The conditions (5) serves to determine the size of the movement of the third Lens group for focusing and the range of changes in aberrations when Focus to a minimum press. If the upper limit is exceeded, the changes in the aberrations become very large, since the diameter of the through the light beam passing through the third lens group to a large extent The focus fluctuates. If the lower limit is exceeded, it will be large Aberrations with the similar result are generated as the changes in the aberrations become very large during the focusing process.

Condition (6) serves to correct the spherical aberration part of the first lens group passed through the second lens group in such a way that that the range of changes in spherical aberration when shifting the third Lens group is minimized. If the upper limit is exceeded, the Size of the corrected spherical aberrations tiori so small that the change in spherical aberration becomes large. When the lower limit is exceeded becomes higher order spherical aberration, coma and astigmatism great.

The condition (7) serves to prevent a change in aberration during the focusing operation the third lens group to prevent. This condition is particularly important in the variation of the spherical aberration.

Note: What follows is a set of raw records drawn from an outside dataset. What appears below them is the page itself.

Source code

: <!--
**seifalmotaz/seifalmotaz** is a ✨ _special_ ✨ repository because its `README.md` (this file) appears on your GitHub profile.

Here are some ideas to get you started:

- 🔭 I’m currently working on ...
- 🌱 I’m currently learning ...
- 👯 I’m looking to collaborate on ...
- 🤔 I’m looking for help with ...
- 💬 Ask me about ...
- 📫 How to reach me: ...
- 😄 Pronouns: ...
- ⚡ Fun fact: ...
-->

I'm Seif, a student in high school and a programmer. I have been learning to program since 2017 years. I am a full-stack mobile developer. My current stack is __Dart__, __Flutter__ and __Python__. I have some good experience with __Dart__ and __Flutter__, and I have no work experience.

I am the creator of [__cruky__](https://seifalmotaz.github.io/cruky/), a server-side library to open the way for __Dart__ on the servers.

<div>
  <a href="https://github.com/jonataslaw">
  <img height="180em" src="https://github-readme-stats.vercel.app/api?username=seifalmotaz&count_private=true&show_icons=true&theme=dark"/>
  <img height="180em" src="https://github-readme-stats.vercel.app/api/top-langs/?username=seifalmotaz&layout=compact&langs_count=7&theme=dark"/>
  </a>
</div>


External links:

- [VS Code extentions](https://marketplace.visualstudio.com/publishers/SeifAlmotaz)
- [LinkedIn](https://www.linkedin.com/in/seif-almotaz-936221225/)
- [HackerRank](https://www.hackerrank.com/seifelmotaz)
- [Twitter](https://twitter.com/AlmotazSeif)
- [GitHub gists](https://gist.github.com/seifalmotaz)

When the upper limit is exceeded, the spherical aberration becomes undercorrected for shorter object distances. When the lower limit is exceeded becomes, the higher order spherical aberration changes to a great extent focus on overcorrection.

In the following, exemplary embodiments are explained which meet the conditions Fulfill (1) to (7). The chromatic aberration of each of the embodiments is shown in Figure 9; It should be noted here that the secondary spectrum is extreme is small. It should also be noted that in the graphs of astigmatism the meridional image area and S means the sagital image area.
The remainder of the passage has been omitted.